Using the 1 tablespoon softened butter, thoroughly coat Bundt pan, making sure all surfaces are coated. Add 1 tablespoon flour, tilting and shaking the pan until all surfaces are dusted with flour. Shake out any excess flour. Set aside.
Cut the 2 sticks butter into 16 pieces and place in the bowl of a stand mixer, or a large mixing bowl for use with a hand mixer. Beat until creamy, about 45 seconds. Add sugar and continue beating on medium-high speed until fluffy and almost white in color, about 3 to 4 minutes, scraping the bowl several times.
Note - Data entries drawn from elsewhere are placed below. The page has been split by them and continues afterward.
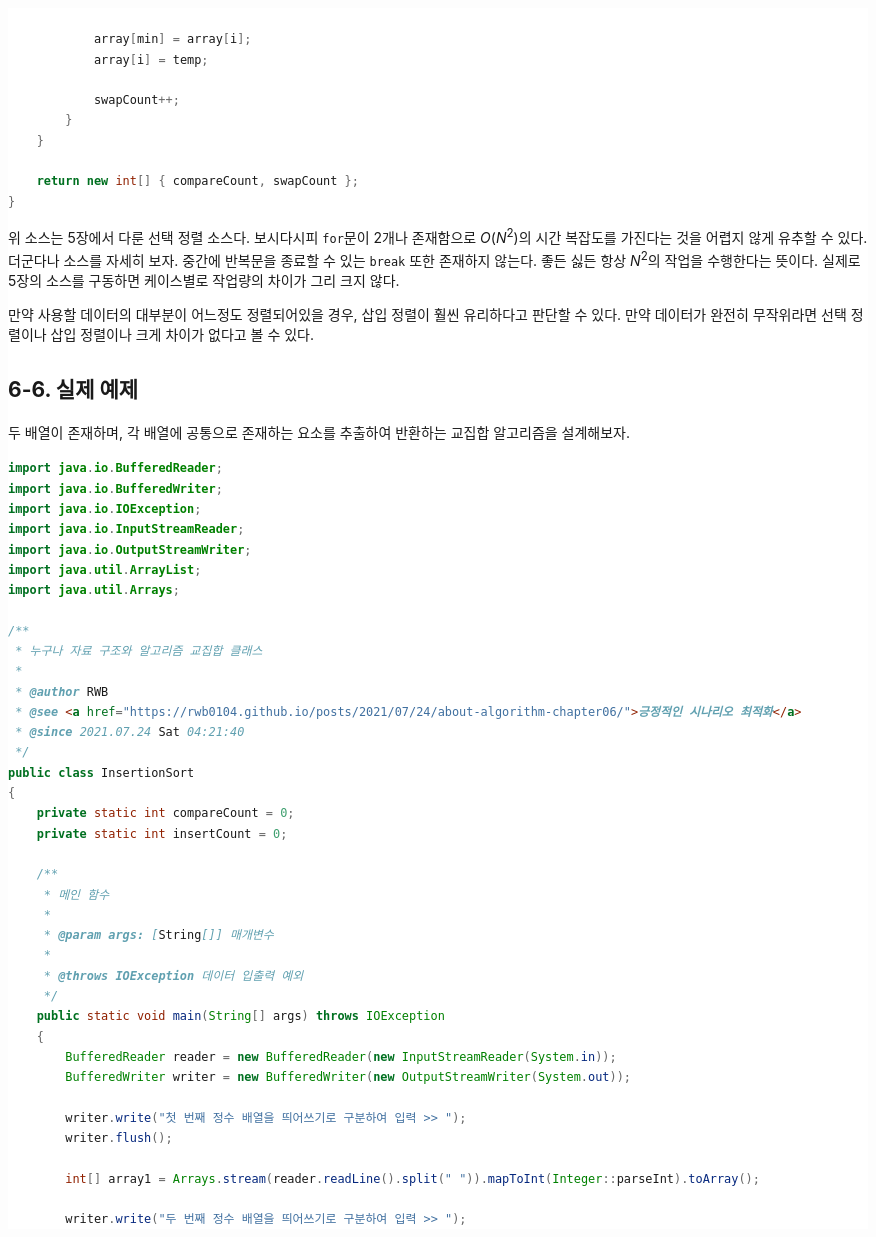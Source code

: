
 ``` java
			
			array[min] = array[i];
			array[i] = temp;
			
			swapCount++;
		}
	}
	
	return new int[] { compareCount, swapCount };
}
```

위 소스는 5장에서 다룬 선택 정렬 소스다. 보시다시피 `for`문이 2개나 존재함으로 $O(N^2)$의 시간 복잡도를 가진다는 것을 어렵지 않게 유추할 수 있다. 더군다나 소스를 자세히 보자. 중간에 반복문을 종료할 수 있는 `break` 또한 존재하지 않는다. 좋든 싫든 항상 $N^2$의 작업을 수행한다는 뜻이다. 실제로 5장의 소스를 구동하면 케이스별로 작업량의 차이가 그리 크지 않다.

만약 사용할 데이터의 대부분이 어느정도 정렬되어있을 경우, 삽입 정렬이 훨씬 유리하다고 판단할 수 있다. 만약 데이터가 완전히 무작위라면 선택 정렬이나 삽입 정렬이나 크게 차이가 없다고 볼 수 있다.

## 6-6. 실제 예제

두 배열이 존재하며, 각 배열에 공통으로 존재하는 요소를 추출하여 반환하는 교집합 알고리즘을 설계해보자.

``` java
import java.io.BufferedReader;
import java.io.BufferedWriter;
import java.io.IOException;
import java.io.InputStreamReader;
import java.io.OutputStreamWriter;
import java.util.ArrayList;
import java.util.Arrays;

/**
 * 누구나 자료 구조와 알고리즘 교집합 클래스
 *
 * @author RWB
 * @see <a href="https://rwb0104.github.io/posts/2021/07/24/about-algorithm-chapter06/">긍정적인 시나리오 최적화</a>
 * @since 2021.07.24 Sat 04:21:40
 */
public class InsertionSort
{
	private static int compareCount = 0;
	private static int insertCount = 0;
	
	/**
	 * 메인 함수
	 *
	 * @param args: [String[]] 매개변수
	 *
	 * @throws IOException 데이터 입출력 예외
	 */
	public static void main(String[] args) throws IOException
	{
		BufferedReader reader = new BufferedReader(new InputStreamReader(System.in));
		BufferedWriter writer = new BufferedWriter(new OutputStreamWriter(System.out));
		
		writer.write("첫 번째 정수 배열을 띄어쓰기로 구분하여 입력 >> ");
		writer.flush();
		
		int[] array1 = Arrays.stream(reader.readLine().split(" ")).mapToInt(Integer::parseInt).toArray();
		
		writer.write("두 번째 정수 배열을 띄어쓰기로 구분하여 입력 >> ");
```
In a medium bowl, beat 5 eggs with vanilla until just combined.
With the mixer on low speed, add the beaten eggs, 1 tablespoon at a time, blending in each addition before adding more. When all the eggs are added, beat at medium speed for about 30 seconds.
In a medium bowl, combine flour, baking powder and salt, whisking well to blend.
With the mixer on low speed, alternately add the flour mixture and cream to butter mixture, beginning and ending with flour. Beat until just combined.
Scrape batter into the prepared pan. With a knife, cut through the batter to eliminate any bubbles and even out the top surface.
Bake for 65 to 75 minutes, or until a wooden pick inserted into center of cake comes out clean. Remove from oven and cool in pan on a wire rack for 20 minutes; remove cake from pan to wire rack and cool completely.
Serve plain or grilled, with your desired topping.
To grill: Place 1-inch-thick slices of pound cake on clean grill over hot coals for about 30 seconds on each side. May be prepared in advance.
Nutrition information per serving:
Calories 350 Fat 19 g
Sodium 79 mg Saturated fat 11 g
Carbohydrates 41 g Calcium 33 mg
Protein 4 g Cholesterol 110 mg
Dietary fiber 1 g
Diabetic exchanges per serving: 1 bread/starch, 2 other carb, 4 fat.